View Full Version : A working class definition... - building a unique class US?
Larissa
24th January 2003, 22:14
Could someone please define "working class" in the context of the year 2000?
I remember flipping through an old Life magazine from the late 30s or early 40s and being rather taken aback when I read the caption of a certain picture: "American working class family blah blah blah...."
How times change.
It seems that in the US the solution to class conflicts was not to remove the source of the conflicts, but to convince everyone that they belong to the same class. You ask a waitress who earns $16,000 a year and lives in an unsanitary dump and she'll tell you she's "middle class". You ask a guy with 4 TVs, a jacuzzi, and a couple SUVs in the driveway of his $300,000 house and he, too, will tell you he's "middle class".
Better living through lexical engineering!
Larissa
24th January 2003, 22:17
Marx said - the working class has nothing to lose apart from chains.
And someone I know said: "Anyone who sells their soul to an employer is working-class, whatever they do, whatever they earn. The rest are aristocrats."
Som
24th January 2003, 22:34
Likely a part of this same engineering, but I tend to find American classes, with the exception of the high upper class, to be rather trivial.
America doesn't function on the same terms, the 'petit burgiouoise' of the middle class is large, and theres not such a definite line between many of them and the working class. The employers are just another level below those few at the top.
It almost seems theres the CEOs, board directors, owners and so on, and everyone else is just trailing down a chain of bad authority. Those that are the 10% with 80% of the wealth.
The lines are blurred, the top and the owners are still there, just whether everyone below is part of the 'working class' is a bit different.
truthaddict11
25th January 2003, 00:56
i guess tenants could be considered worker class unless they live in condos or large houses or apartments
redstar2000
25th January 2003, 04:59
Larissa, I saw a piece on the BBC web site a month or so ago, that compared computer software and development engineers to 19th century industrial workers...that is, 14 to 18 hour shifts, no trade union protection, no job security, etc.

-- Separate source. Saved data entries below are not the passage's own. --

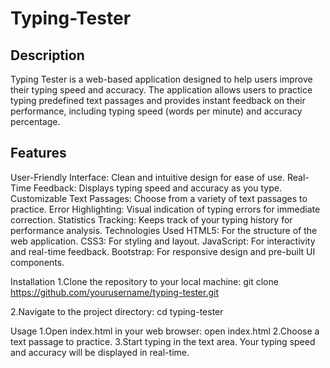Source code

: # Typing-Tester

## Description
Typing Tester is a web-based application designed to help users improve their typing speed and accuracy. The application allows users to practice typing predefined text passages and provides instant feedback on their performance, including typing speed (words per minute) and accuracy percentage.

## Features
User-Friendly Interface: Clean and intuitive design for ease of use.
Real-Time Feedback: Displays typing speed and accuracy as you type.
Customizable Text Passages: Choose from a variety of text passages to practice.
Error Highlighting: Visual indication of typing errors for immediate correction.
Statistics Tracking: Keeps track of your typing history for performance analysis.
Technologies Used
HTML5: For the structure of the web application.
CSS3: For styling and layout.
JavaScript: For interactivity and real-time feedback.
Bootstrap: For responsive design and pre-built UI components.

Installation
1.Clone the repository to your local machine:
   git clone https://github.com/yourusername/typing-tester.git

2.Navigate to the project directory:
  cd typing-tester

Usage
1.Open index.html in your web browser:
   open index.html
2.Choose a text passage to practice.
3.Start typing in the text area. Your typing speed and accuracy will be displayed in real-time.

Some of them, no doubt, make $50,000 a year or even more...at least as long as they still have a job. And all of them would insist that they're "middle class."
I think that might be one way to see the difference: it's very hard to pretend that you're "middle class" when you work at Wal-Mart or McDonald's...your standard-of-living simply doesn't measure up.
But a micro-serf at Microsoft can flatter himself over his paycheck...though he has no time to spend it. He is a worker who doesn't realize that he's a worker.
Another part of the "middle class" mythology is "home ownership". I think about 65% of the adult population in the U.S. own their own home...a fairly high figure. The reality behind the myth is that nearly all of them owe huge sums of money to banks and mortgage companies...should they lose their jobs, they are no more than six months from sleeping on the sidewalk. But as long as they own a house or apartment, the self-flattery that they are "middle class" continues.
Finally, we shouldn't overlook consumer credit...the magical plastic card that allows low-income workers to briefly taste the joys of "middle-class" existence.
If you have a projected annual income of $15,000 a year before taxes, you qualify. $15,000 a year is barely enough to survive in the U.S. (for one person)...an extra $1,000 or $2,000 in credit allows for a few of those "middle-class" trappings---until you can't make the payments any more.
The success of the myth of the "great American middle class" has been spectacular...in as little as 20 or 30 years hence, no one will believe that people were once suckered so easily...
:cool:
Conghaileach
25th January 2003, 12:04
Apparently in the US, Buish is making it more difficult for families to dclare bankruptcy. If the were able to do this, then they wouldn't have to pay off theirt credit card et al debts, and the big businesses can't have that.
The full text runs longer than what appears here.